El creativo confía en que puede explicar cuánto trabajo se dedica a cada entrega, el cliente comprenderá la necesidad de cobrar más por su trabajo. Después de todo, un cliente no solo paga por ese proyecto en particular, sino que paga por toda la educación, la capacitación, la experiencia y el trabajo que lo llevaron hasta ese punto de su carrera. Explicar todo esto a los clientes resultará en un aumento natural de la tarifa porque estarán felices de pagar por su talento y arduo trabajo.

Al empresario en realidad no le importa mucho el proceso. Se preocupan por el resultado final y cómo beneficia a su propio negocio. Realizan un seguimiento y miden el valor comercial real que brindan a sus clientes. Entienden las métricas que les importan a sus clientes y trabajan arduamente para mejorarlas regularmente, por lo que cuando llega el momento de aumentar sus tarifas, es una obviedad para el cliente porque está feliz de pagar por resultados continuos.

Con suerte, los ejemplos anteriores pueden ayudarlo a ver por qué cambiar su mentalidad sobre su nuevo rol es una necesidad absoluta cuando se trata de generar más ingresos como trabajador independiente.


He estado construyendo mi propio negocio durante más de 10 años, ¿y sabes lo que todavía odio?

Ese momento incómodo cuando la gente empieza a hablar de su trabajo en fiestas o reuniones familiares.

Lo odio porque las conversaciones suelen ser algo así:

“Hola, Jane. ¿Cómo va el trabajo?"

“Oh, bastante bien, supongo. El mismo de siempre. ¿Tú que tal?"

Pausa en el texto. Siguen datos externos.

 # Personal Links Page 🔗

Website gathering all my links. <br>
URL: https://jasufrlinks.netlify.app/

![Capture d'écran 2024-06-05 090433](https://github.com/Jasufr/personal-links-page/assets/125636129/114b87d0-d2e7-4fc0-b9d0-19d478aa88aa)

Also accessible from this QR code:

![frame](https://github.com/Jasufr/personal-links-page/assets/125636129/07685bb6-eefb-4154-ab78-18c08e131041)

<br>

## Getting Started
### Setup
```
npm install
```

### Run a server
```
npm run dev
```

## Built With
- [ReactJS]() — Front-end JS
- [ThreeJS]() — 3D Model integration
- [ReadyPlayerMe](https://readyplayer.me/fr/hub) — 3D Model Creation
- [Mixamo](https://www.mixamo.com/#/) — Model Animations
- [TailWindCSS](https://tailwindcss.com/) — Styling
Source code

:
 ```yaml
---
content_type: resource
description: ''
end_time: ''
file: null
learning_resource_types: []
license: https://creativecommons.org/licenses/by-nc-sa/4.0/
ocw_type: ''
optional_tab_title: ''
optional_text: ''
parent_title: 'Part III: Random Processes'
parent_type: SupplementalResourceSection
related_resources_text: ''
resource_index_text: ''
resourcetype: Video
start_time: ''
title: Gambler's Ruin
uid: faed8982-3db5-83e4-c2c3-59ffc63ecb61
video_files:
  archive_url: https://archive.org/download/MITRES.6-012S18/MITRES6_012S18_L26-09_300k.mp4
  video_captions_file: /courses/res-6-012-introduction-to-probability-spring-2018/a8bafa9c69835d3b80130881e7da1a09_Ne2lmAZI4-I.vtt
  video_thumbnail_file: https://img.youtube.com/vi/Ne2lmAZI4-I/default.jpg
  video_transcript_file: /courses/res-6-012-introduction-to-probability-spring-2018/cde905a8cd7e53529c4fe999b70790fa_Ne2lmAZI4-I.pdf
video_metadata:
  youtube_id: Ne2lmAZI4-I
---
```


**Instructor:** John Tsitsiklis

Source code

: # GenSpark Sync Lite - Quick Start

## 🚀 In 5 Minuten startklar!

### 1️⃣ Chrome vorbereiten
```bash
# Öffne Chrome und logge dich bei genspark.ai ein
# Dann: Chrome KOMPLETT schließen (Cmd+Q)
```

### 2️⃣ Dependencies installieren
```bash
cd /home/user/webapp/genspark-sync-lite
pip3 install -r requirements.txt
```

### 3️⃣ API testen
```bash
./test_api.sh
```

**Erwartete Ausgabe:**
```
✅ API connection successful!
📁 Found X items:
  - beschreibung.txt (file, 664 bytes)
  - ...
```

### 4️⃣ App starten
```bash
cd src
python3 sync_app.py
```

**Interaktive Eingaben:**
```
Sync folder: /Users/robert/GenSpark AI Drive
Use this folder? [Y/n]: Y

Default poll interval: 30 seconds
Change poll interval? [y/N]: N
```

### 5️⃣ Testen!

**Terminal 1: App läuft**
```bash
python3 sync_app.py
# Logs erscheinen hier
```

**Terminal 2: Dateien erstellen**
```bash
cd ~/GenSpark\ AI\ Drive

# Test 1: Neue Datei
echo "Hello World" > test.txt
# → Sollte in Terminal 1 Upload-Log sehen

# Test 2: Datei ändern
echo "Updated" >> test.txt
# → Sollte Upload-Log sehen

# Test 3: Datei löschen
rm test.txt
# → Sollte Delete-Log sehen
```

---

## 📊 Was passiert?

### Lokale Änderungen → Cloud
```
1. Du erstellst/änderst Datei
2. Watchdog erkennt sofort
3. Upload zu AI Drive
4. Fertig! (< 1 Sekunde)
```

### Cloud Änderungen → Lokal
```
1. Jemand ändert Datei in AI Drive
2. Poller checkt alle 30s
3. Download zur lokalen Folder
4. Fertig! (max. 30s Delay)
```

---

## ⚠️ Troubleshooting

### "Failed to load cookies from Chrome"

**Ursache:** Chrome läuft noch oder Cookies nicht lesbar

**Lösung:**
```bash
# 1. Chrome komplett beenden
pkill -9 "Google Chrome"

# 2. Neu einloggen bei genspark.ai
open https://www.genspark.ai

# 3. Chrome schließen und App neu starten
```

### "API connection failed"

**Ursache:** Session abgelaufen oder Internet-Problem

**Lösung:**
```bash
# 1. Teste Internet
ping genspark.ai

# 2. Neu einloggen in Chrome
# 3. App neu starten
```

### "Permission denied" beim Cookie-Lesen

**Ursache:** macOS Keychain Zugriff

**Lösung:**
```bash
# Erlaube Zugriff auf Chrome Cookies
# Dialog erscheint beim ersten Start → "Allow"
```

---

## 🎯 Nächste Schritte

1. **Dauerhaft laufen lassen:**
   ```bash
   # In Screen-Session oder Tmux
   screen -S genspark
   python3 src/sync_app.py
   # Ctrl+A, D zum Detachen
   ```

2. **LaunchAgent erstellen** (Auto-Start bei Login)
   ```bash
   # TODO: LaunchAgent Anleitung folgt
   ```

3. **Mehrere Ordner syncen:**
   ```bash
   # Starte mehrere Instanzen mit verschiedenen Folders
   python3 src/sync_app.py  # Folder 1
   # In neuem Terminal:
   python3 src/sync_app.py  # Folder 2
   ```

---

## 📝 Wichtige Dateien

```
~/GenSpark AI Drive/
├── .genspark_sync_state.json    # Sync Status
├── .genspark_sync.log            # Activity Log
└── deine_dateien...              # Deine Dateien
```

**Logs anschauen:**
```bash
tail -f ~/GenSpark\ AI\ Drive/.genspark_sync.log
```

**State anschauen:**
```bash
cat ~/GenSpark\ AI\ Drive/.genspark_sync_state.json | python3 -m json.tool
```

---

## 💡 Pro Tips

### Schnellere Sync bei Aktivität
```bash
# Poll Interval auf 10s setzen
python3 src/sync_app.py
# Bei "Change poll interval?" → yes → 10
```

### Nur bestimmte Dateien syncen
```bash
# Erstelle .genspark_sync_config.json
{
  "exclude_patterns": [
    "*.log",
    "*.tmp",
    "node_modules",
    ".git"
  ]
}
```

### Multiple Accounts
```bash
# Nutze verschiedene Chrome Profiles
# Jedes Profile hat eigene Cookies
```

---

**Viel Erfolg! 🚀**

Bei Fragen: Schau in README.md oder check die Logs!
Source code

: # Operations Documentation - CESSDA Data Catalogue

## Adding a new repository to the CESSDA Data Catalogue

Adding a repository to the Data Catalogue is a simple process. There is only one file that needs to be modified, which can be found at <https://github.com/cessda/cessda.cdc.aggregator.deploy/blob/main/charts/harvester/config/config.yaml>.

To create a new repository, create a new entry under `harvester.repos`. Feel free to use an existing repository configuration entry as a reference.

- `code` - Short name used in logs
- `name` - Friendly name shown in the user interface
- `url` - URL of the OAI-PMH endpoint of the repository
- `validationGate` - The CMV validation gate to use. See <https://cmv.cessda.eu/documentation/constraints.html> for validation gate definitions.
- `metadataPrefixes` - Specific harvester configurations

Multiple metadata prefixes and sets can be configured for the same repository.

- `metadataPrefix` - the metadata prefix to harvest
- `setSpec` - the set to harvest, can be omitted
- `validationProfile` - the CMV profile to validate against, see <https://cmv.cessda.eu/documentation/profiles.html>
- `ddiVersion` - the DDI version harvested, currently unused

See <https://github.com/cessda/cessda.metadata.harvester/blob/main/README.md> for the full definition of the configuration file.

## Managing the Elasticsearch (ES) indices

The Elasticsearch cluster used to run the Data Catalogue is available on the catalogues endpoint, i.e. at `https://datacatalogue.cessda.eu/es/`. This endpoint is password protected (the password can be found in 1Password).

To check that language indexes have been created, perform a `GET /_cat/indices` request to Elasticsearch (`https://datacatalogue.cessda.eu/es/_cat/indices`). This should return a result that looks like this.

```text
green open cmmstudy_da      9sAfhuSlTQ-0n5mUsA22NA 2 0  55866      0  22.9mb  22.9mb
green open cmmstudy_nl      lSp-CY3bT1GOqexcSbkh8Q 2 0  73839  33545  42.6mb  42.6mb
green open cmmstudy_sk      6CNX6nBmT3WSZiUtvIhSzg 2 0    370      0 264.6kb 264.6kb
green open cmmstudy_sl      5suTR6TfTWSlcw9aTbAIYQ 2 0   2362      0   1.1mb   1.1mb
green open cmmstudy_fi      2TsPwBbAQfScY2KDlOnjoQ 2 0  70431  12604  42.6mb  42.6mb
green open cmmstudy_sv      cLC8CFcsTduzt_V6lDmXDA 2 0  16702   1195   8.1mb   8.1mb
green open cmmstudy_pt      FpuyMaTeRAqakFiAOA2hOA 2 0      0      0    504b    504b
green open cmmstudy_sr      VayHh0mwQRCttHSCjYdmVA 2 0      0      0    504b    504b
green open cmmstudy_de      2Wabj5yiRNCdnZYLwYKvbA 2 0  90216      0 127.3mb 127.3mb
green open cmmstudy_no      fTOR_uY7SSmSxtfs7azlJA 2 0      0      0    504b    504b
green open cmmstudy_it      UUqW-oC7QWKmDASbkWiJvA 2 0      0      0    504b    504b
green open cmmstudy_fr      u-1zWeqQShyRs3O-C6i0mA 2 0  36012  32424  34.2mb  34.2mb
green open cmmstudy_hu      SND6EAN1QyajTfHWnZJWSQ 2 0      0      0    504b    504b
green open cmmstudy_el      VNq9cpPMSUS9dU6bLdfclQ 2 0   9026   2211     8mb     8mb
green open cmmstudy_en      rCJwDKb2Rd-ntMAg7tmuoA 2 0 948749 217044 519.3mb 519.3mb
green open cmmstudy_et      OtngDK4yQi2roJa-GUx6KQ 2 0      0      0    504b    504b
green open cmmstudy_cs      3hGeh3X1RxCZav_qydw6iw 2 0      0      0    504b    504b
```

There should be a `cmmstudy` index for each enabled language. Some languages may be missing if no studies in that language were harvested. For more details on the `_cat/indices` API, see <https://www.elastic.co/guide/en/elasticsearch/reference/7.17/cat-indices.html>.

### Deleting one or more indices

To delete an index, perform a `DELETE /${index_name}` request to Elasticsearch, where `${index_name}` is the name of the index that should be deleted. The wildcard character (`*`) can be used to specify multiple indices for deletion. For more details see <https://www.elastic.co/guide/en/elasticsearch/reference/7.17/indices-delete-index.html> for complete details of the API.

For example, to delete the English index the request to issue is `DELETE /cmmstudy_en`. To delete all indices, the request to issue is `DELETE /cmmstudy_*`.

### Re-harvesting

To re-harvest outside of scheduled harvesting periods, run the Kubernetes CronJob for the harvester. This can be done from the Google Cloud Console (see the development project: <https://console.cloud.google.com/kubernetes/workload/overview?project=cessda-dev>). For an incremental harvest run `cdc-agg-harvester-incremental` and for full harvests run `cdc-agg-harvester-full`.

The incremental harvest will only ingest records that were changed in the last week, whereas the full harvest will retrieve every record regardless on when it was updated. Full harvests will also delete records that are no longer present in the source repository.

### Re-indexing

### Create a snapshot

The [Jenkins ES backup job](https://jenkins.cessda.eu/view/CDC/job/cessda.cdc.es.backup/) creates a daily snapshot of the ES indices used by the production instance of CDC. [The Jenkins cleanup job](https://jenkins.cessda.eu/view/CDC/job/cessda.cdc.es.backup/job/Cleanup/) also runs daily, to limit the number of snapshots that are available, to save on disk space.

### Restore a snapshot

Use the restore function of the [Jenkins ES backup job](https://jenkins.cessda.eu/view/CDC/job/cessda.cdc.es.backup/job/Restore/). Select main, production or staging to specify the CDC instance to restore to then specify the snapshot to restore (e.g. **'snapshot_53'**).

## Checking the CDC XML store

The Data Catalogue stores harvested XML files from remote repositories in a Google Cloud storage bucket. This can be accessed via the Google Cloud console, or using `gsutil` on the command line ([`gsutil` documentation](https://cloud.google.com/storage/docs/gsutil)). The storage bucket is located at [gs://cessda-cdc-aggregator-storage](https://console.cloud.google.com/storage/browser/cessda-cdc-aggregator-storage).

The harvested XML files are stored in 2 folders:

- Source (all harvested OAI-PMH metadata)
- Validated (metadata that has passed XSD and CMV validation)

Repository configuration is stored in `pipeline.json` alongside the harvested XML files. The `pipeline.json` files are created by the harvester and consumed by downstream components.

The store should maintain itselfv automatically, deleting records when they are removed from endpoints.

Luego está esta pausa incómoda cuando se dan cuenta de que acaban de preguntarte sobre el "trabajo", lo que significa que en realidad preguntaron cómo va mi negocio y preguntarle a un emprendedor cómo va su negocio es como preguntarle a un "trabajador de día". cómo va su salario. Puede ser incómodo.

No importa cómo vaya tu negocio, sientes casi la obligación de responder con entusiasmo; que todo va muy bien, que las cosas no pueden ir mejor.

Pero si puede implementar lo que he compartido aquí hoy, no solo mejorará su negocio, solo podrá cobrar más y recibir el pago que realmente merece como trabajador independiente muy talentoso, pero también podrá evitar los momentos incómodos en las reuniones sociales y responda rápida y honestamente:

"¡Los negocios son buenos!"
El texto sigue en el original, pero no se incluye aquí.